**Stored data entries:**
....

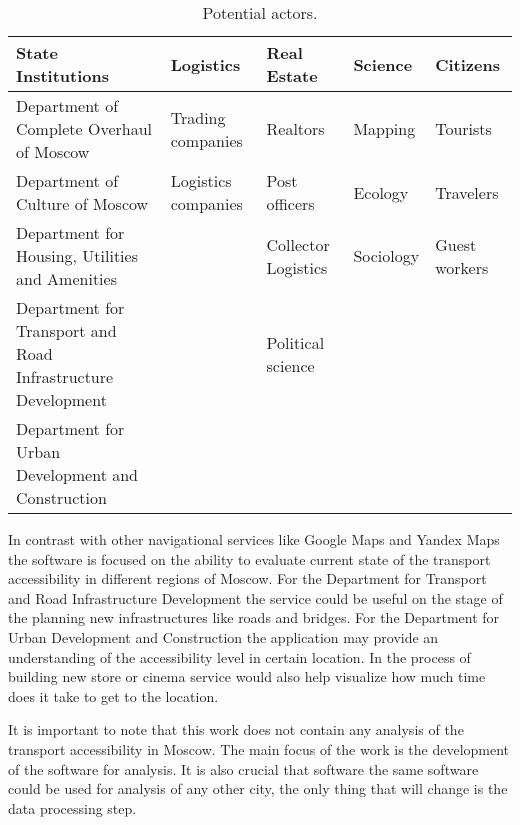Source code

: \begin{table}[ht]
  \renewcommand{\arraystretch}{1.5}
  \centering
  \footnotesize
  \begin{tabular}{p{4cm} p{2.5cm} p{2.5cm} p{1.5cm} p{2.2cm}}
    \hline
    \textbf{State Institutions} & \textbf{Logistics} &\textbf{Real Estate}
    & \textbf{Science} & \textbf{Citizens} \\
    \hline

    Department of Complete Overhaul of Moscow &
    Trading companies &
    Realtors &
    Mapping &
    Tourists \\


    Department of Culture of Moscow &
    Logistics companies &
    Post officers &
    Ecology &
    Travelers  \\


    Department for Housing, Utilities and Amenities &
    &
    Collector Logistics &
    Sociology &
    Guest workers \\


    Department for Transport and Road Infrastructure Development
    &
    &
    Political science &
    \\


    Department for Urban Development and Construction &
    &
    &
    &
    \\

    \hline
  \end{tabular}

  \caption{Potential actors.}
  \label{tab:actors}
\end{table}

In contrast with other navigational services like Google Maps and Yandex Maps the software is
focused on the ability to evaluate current state of the transport accessibility in different regions
of Moscow. For the Department for Transport and Road Infrastructure Development the service could be
useful on the stage of the planning new infrastructures like roads and bridges. For the Department for
Urban Development and Construction the application may provide an understanding of the
accessibility level in certain location. In the process of building new store or cinema service
would also help visualize how much time does it take to get to the location.

It is important to note that this work does not contain any analysis of the transport accessibility
in Moscow. The main focus of the work is the development of the software for analysis. It is also
crucial that software the same software could be used for analysis of any other city, the only
thing that will change is the data processing step.


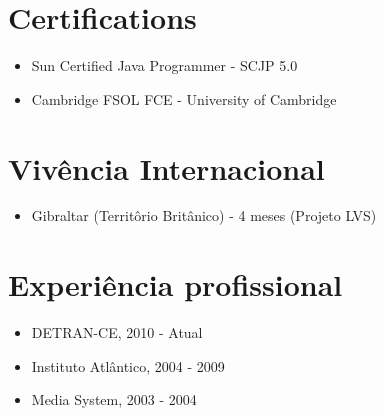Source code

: \documentclass[letterpaper]{article}
\begin{document}
\section*{Certifications}
\begin{itemize}
  \item Sun Certified Java Programmer - SCJP 5.0
  \item Cambridge FSOL FCE - University of Cambridge
\end{itemize}

\section*{Vivência Internacional}
\begin{itemize}
  \item Gibraltar (Territôrio Britânico) - 4 meses (Projeto LVS)
\end{itemize}

\section*{Experiência profissional}

\begin{itemize}
\item DETRAN-CE, 2010 - Atual
\item Instituto Atlântico, 2004 - 2009
\item Media System, 2003 - 2004
\end{itemize}
\end{document}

....

**Action item:**
Count the lines in the records above that contain the word "Department", and give only the number.

**Task solution:**
7